怒るとマリーの大きな琥珀の瞳はきらきらと輝く。
それは無表情よりよほど生き生きとしていて良かったが、ユベールは同時に苦しさも感じていた。
どうすれば笑いかけてもらえるのだろう。笑いかけて欲しい。しかし、それを素直に告げる事は、プライドが邪魔して出来なかった。
ユベールと婚約したことで、先延ばしにさせてしまっていた社交界デビューの夜会の時もそうだ。
「それなりに見れるじゃないか」
純白のデビュタントのドレスを身にまとったマリーは息を呑むほどに美しかったのに、ユベールはつい口走ってしまった言葉でマリーを怒らせた。
「どうせ私はそれなりですよ……」
地の底を這うような言葉に失敗を悟ったものの、可愛い、とか綺麗だ、とかいう言葉は、どうしてもユベールの中からは出てこなかった。
そして、この時の失敗をきっかけに、ユベールはルカリオから呼び出された。
呼び出されたのは、王都にあるコートニー子爵邸だった。
元は商家であるコートニー子爵は、領地を持たない宮廷貴族という奴であり、商会の本拠地がある王都で生活している。

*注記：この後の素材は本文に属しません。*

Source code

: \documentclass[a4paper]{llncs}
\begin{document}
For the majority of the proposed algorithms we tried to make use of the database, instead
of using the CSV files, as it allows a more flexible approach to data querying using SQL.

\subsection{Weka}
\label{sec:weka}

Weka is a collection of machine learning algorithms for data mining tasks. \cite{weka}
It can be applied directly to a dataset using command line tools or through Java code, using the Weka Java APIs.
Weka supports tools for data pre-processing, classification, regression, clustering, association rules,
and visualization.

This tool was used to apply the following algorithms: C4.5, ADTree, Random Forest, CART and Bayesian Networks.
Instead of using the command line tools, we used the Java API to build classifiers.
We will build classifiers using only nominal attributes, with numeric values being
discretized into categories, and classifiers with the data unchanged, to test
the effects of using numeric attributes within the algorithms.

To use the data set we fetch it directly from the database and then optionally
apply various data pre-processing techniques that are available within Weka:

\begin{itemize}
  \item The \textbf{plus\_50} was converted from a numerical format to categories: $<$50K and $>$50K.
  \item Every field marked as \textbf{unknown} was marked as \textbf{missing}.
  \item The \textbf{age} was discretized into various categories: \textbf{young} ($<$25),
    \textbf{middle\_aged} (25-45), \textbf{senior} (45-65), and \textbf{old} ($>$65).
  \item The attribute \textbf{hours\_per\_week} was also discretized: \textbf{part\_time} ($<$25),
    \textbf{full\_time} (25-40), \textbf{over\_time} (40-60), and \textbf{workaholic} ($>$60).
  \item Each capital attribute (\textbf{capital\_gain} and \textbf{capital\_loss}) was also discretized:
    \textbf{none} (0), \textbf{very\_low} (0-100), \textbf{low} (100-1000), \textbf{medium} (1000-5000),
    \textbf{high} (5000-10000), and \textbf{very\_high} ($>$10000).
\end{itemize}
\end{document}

新興貴族らしく、コートニー子爵邸は、近代的な建築技法で建てられたまだ真新しい建物だった。
応接室に通されたユベールを迎えたルカリオは、全身から怒気を発していた。
「どうして呼び出されたのかはわかっているよね? ユベール君」
一見するとふっくらとして、穏やかそうに見えるルカリオだが、アライン王国全体でも、一、二を争う規模の商会の経営者だけあって、一筋縄でいく人物ではない。

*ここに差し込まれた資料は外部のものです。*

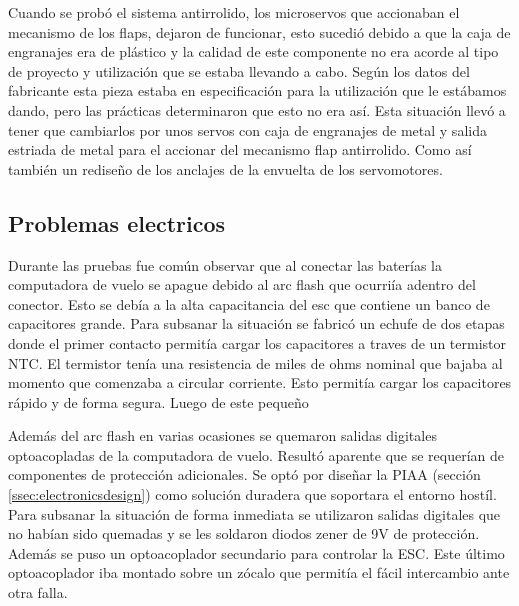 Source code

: \medskip

Cuando se probó el sistema antirrolido, los microservos que accionaban el mecanismo de los flaps, dejaron de funcionar, esto sucedió debido a que la caja de engranajes era de plástico y la calidad de este componente no era acorde al tipo de proyecto y utilización que se estaba llevando a cabo. Según los datos del fabricante esta pieza estaba en especificación para la utilización que le estábamos dando, pero las prácticas determinaron que esto no era así. Esta situación llevó a tener que cambiarlos por unos servos con caja de engranajes de metal y salida estriada de metal para el accionar del mecanismo flap antirrolido. Como así también un rediseño de los anclajes de la envuelta de los servomotores.

\subsection{Problemas electricos}
Durante las pruebas fue común observar que al conectar las baterías la computadora de vuelo se apague debido al arc flash que ocurriía adentro del conector. Esto se debía a la alta capacitancia
del \gls{esc} que contiene un banco de capacitores grande. Para subsanar la situación se fabricó un echufe de dos etapas donde el primer contacto permitía cargar los capacitores a traves de un termistor NTC. El termistor tenía una resistencia de miles de ohms nominal que bajaba al momento que comenzaba a circular corriente. Esto permitía cargar los capacitores rápido y de forma segura. Luego de este pequeño

Además del arc flash en varias ocasiones se quemaron salidas digitales optoacopladas de la computadora de vuelo. Resultó aparente que se requerían de componentes de protección adicionales.
Se optó por diseñar la PIAA (sección \ref{ssec:electronicsdesign}) como solución duradera que soportara el entorno hostíl. Para subsanar la situación de forma inmediata se utilizaron salidas digitales que no habían sido quemadas y se les soldaron diodos zener de 9V de protección. Además se puso un optoacoplador secundario para controlar la ESC. Este último optoacoplador iba montado sobre un zócalo que permitía el fácil intercambio ante otra falla.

ユベールは、怒り狂うエレノアを前にしたときのような緊張感を感じた。
「デビュタントのマリーにケチを付けたんだって? そんなに気に入らないのなら、是非ともこの婚約のお話は白紙に戻してもらいたいんだけどな」
「ケチをつけたつもりは……あれはうまく伝えられなくて……それに、婚約の解消は出来ません。母がマリー嬢をひどく気に入っていますから」
はああ、とルカリオは深くため息をついた。
「エレノア様ね。あの人は実に厄介だ。マリーも厄介なのに目を付けられたものだよ。あの方に睨まれるとうちも商売がやりにくくなるからね……」
エレノアはこのアライン王国に三つしかない侯爵家の出身であり、王族の血も引いている。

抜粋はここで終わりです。